◆ THE INPUT
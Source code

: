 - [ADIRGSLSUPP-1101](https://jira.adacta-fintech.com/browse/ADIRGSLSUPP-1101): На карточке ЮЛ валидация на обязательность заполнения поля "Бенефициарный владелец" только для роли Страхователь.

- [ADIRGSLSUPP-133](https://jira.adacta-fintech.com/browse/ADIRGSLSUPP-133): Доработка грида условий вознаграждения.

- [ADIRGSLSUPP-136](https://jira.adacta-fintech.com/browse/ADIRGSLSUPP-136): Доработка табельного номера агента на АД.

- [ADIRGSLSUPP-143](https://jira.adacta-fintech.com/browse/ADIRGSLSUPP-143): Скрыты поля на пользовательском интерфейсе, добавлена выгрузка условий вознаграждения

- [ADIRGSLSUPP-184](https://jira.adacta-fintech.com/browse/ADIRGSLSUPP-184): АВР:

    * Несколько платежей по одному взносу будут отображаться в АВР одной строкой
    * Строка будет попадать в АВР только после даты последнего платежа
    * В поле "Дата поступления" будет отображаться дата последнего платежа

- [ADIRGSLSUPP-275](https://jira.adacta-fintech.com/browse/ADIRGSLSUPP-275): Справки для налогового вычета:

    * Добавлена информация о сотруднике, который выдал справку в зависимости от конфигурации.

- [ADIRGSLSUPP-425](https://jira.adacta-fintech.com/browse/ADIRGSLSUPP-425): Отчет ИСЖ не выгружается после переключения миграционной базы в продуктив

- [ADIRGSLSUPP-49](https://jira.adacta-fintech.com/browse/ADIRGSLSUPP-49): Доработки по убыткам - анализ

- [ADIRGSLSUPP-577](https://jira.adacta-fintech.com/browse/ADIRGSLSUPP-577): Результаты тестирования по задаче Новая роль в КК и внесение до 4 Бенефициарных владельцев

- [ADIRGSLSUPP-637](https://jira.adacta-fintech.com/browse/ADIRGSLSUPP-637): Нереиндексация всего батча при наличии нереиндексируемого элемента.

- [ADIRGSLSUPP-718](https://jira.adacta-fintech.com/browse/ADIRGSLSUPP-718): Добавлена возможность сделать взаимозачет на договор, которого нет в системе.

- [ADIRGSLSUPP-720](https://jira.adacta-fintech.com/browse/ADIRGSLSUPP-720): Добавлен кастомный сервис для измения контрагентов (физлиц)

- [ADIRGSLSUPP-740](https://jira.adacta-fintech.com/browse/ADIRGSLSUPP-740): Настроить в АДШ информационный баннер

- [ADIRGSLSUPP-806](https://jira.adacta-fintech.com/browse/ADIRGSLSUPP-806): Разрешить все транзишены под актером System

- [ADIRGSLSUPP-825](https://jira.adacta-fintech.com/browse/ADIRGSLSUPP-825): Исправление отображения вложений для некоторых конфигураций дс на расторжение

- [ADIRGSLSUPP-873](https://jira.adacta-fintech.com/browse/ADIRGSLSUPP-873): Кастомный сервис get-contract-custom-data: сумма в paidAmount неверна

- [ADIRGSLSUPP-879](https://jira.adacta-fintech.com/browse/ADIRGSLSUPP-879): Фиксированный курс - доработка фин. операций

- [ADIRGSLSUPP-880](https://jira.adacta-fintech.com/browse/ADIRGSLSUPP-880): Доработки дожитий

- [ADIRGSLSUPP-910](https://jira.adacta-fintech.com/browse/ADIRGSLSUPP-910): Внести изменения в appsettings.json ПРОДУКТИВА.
---
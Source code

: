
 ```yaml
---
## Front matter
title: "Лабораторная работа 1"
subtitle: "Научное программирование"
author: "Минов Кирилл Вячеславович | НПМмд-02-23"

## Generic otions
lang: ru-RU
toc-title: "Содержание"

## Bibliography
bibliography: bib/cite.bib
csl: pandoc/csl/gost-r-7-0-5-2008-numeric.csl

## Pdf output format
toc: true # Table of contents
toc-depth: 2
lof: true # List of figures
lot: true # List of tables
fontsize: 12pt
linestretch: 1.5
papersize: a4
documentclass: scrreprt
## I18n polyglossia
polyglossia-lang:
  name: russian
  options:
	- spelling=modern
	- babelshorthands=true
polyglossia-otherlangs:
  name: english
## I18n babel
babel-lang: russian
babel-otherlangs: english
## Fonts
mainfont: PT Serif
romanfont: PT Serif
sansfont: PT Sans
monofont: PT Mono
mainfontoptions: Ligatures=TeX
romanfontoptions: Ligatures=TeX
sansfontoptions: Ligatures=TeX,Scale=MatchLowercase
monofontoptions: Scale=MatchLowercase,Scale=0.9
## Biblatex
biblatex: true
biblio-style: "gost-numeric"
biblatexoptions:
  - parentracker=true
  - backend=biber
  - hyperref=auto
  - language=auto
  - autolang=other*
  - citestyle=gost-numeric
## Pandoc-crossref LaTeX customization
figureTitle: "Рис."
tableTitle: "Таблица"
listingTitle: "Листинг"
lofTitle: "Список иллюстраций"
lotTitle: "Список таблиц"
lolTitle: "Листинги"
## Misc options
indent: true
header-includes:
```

◆ TRY IT
In the data above, find the line that contains "убыткам - анализ" and the line that contains "наличии нереиндексируемого элемента.". Repeat exactly those lines and every line between them, and only those.

◆ EXERCISE SOLUTION
- [ADIRGSLSUPP-49](https://jira.adacta-fintech.com/browse/ADIRGSLSUPP-49): Доработки по убыткам - анализ

- [ADIRGSLSUPP-577](https://jira.adacta-fintech.com/browse/ADIRGSLSUPP-577): Результаты тестирования по задаче Новая роль в КК и внесение до 4 Бенефициарных владельцев

- [ADIRGSLSUPP-637](https://jira.adacta-fintech.com/browse/ADIRGSLSUPP-637): Нереиндексация всего батча при наличии нереиндексируемого элемента.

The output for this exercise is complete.